Give back an exact copy of the lines in the records below, from the line that has "(XML)reports, upload the" through the line that has "- [PublishOnPyPI](.github/workflows/PublishOnPyPI.yml): publish", and nothing besides.
Supplied records below:
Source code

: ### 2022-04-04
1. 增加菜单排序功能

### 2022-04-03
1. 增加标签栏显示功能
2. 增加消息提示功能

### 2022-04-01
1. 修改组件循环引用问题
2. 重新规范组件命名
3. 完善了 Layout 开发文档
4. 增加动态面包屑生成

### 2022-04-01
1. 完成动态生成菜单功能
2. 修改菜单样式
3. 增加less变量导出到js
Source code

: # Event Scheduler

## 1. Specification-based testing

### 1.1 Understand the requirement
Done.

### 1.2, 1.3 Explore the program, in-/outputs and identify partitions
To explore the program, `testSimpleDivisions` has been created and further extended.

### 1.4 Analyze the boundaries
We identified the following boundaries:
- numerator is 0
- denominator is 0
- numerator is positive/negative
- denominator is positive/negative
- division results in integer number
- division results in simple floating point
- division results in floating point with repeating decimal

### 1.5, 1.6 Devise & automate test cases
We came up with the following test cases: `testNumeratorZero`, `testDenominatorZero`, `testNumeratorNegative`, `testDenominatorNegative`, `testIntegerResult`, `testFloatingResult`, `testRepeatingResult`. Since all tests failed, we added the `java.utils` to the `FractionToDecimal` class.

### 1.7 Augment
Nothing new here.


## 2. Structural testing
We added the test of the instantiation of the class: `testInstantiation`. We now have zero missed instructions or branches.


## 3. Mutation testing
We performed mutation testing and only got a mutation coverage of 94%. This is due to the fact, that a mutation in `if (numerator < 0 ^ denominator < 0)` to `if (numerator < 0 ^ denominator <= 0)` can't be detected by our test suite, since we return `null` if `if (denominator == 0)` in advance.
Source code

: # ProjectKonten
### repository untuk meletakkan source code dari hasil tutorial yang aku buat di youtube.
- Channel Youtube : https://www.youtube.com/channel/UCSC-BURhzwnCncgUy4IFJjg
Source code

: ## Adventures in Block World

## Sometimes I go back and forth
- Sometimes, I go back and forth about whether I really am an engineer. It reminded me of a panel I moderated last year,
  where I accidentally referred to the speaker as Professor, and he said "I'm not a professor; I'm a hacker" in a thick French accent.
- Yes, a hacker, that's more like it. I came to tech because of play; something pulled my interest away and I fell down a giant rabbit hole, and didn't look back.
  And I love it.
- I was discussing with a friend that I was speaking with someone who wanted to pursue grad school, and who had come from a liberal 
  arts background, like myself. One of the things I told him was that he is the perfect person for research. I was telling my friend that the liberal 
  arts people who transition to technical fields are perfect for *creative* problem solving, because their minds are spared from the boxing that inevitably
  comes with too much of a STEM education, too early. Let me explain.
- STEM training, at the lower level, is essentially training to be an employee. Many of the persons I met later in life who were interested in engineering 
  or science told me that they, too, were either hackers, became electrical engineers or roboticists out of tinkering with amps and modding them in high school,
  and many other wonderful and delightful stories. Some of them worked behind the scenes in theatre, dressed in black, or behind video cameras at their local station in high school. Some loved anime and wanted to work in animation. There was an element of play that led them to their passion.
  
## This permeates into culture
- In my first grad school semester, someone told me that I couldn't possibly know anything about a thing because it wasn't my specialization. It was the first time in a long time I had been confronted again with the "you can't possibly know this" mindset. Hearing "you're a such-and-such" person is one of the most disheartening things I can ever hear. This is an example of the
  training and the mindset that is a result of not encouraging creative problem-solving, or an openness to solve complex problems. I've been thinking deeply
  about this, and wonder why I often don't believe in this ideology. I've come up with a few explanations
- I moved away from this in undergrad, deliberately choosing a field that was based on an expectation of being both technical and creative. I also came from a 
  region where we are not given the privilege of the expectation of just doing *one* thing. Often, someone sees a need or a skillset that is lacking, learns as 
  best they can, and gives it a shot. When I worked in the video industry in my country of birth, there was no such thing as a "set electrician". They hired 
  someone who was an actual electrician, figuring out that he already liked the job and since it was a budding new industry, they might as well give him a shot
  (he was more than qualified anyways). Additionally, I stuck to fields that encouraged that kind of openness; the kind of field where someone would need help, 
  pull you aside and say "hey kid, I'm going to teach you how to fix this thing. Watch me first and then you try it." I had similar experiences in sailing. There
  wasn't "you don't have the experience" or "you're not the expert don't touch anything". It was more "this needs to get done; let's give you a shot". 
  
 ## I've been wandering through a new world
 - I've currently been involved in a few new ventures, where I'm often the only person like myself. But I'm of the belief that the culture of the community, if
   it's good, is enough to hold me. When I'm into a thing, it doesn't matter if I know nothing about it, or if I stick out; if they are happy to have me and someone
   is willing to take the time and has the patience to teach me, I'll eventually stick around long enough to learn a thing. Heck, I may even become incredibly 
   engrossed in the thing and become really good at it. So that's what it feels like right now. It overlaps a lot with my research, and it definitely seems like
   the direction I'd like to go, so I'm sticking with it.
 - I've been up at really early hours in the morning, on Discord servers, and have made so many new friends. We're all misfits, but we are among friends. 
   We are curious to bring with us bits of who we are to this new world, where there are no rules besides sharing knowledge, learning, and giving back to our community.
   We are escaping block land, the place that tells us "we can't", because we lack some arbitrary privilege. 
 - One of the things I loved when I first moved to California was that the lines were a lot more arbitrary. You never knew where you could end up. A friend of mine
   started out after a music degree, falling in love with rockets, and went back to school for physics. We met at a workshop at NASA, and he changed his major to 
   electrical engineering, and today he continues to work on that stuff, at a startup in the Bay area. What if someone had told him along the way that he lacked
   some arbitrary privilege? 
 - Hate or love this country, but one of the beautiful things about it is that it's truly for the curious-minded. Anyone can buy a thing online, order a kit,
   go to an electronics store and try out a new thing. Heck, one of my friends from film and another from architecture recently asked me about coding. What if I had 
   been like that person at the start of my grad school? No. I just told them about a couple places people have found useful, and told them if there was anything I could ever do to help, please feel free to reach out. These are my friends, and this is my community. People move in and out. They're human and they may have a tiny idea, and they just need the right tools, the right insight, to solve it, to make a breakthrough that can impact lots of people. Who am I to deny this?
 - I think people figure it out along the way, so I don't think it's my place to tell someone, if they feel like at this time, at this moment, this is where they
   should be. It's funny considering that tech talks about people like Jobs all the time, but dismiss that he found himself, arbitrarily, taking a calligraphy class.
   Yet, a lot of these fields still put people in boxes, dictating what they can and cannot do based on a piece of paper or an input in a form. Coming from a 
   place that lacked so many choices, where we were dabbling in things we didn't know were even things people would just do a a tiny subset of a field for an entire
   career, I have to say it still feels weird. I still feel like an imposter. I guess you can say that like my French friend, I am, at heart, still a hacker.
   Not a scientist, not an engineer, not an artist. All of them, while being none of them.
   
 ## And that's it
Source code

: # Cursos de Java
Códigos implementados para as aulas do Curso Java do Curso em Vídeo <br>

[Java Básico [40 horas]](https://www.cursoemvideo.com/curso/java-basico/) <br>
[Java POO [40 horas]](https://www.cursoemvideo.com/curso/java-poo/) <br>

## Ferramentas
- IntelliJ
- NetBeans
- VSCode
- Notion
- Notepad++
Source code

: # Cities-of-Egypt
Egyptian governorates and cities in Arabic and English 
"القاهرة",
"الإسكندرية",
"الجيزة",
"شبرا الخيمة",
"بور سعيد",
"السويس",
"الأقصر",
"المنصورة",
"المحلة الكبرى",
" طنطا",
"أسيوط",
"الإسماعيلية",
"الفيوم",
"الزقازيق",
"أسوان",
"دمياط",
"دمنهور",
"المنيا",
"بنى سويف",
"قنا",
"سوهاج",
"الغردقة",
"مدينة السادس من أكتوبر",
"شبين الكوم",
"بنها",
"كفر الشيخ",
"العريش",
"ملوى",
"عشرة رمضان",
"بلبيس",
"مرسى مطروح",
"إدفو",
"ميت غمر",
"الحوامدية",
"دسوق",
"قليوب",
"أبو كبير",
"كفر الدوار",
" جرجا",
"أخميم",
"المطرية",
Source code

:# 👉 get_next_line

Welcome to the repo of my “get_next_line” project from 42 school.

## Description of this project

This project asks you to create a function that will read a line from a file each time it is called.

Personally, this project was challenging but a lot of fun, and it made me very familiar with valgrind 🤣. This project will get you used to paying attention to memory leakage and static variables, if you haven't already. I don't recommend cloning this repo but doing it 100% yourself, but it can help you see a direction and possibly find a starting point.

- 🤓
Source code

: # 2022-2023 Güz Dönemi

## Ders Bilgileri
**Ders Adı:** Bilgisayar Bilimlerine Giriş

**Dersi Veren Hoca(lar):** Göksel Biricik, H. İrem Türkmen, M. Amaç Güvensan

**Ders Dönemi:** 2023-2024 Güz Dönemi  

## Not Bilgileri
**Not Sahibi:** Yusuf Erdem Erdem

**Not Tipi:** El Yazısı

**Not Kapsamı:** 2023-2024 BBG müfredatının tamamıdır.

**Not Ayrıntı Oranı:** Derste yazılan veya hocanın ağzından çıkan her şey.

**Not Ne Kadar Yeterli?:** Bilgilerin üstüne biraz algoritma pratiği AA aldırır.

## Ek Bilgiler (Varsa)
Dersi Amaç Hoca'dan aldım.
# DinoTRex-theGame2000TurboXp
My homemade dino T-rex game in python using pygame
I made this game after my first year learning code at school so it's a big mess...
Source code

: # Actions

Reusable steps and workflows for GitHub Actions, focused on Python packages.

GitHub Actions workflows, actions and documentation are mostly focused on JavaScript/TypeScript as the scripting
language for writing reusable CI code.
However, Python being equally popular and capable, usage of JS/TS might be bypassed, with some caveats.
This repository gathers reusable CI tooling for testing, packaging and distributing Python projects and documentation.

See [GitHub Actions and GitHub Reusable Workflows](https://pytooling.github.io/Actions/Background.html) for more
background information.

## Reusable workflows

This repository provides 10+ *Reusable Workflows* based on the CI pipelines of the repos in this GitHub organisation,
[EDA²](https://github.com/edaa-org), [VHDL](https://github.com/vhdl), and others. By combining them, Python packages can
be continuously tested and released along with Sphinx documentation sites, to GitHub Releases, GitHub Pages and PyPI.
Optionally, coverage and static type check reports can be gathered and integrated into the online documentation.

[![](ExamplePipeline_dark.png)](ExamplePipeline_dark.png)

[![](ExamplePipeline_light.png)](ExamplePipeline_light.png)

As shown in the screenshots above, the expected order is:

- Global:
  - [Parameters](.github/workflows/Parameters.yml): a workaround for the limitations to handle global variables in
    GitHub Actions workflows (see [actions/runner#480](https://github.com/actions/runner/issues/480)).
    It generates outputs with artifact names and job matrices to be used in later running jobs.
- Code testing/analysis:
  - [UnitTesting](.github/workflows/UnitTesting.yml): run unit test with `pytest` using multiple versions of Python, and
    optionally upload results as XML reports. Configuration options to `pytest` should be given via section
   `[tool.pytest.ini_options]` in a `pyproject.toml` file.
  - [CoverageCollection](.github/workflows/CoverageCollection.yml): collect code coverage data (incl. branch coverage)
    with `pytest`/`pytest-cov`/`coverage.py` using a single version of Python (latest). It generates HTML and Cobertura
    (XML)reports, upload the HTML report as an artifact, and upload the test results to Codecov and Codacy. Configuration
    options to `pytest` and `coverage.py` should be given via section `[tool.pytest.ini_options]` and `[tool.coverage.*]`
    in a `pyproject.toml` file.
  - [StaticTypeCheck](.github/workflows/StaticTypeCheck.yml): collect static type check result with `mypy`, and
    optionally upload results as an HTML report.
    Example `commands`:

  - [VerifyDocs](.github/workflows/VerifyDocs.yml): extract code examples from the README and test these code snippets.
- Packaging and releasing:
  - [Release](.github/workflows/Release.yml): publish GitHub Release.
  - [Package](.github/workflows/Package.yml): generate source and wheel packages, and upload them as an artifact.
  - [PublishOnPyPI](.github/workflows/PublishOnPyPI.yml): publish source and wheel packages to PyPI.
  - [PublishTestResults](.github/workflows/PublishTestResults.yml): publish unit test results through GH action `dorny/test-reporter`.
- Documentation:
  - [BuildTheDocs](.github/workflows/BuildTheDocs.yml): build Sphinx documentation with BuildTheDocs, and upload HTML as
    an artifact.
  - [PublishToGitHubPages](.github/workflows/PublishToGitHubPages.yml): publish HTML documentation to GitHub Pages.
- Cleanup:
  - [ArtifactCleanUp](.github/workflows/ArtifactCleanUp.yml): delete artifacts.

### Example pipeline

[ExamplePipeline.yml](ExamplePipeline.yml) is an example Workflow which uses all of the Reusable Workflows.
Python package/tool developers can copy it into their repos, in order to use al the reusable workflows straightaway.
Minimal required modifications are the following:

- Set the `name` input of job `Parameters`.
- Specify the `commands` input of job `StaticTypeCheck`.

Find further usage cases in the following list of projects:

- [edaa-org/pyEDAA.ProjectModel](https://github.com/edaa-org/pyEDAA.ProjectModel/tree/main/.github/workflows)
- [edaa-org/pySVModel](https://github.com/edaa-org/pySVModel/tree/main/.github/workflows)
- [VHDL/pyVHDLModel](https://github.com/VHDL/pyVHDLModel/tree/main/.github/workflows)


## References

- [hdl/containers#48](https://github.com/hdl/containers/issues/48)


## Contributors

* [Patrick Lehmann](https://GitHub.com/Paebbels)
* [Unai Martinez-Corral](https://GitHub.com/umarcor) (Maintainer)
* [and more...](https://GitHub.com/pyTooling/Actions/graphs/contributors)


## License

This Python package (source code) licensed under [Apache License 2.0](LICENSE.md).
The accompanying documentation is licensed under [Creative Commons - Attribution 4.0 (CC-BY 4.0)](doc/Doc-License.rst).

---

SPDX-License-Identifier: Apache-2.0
End of Supplied records.
Exercise solution:
    (XML)reports, upload the HTML report as an artifact, and upload the test results to Codecov and Codacy. Configuration
    options to `pytest` and `coverage.py` should be given via section `[tool.pytest.ini_options]` and `[tool.coverage.*]`
    in a `pyproject.toml` file.
  - [StaticTypeCheck](.github/workflows/StaticTypeCheck.yml): collect static type check result with `mypy`, and
    optionally upload results as an HTML report.
    Example `commands`:

  - [VerifyDocs](.github/workflows/VerifyDocs.yml): extract code examples from the README and test these code snippets.
- Packaging and releasing:
  - [Release](.github/workflows/Release.yml): publish GitHub Release.
  - [Package](.github/workflows/Package.yml): generate source and wheel packages, and upload them as an artifact.
  - [PublishOnPyPI](.github/workflows/PublishOnPyPI.yml): publish source and wheel packages to PyPI.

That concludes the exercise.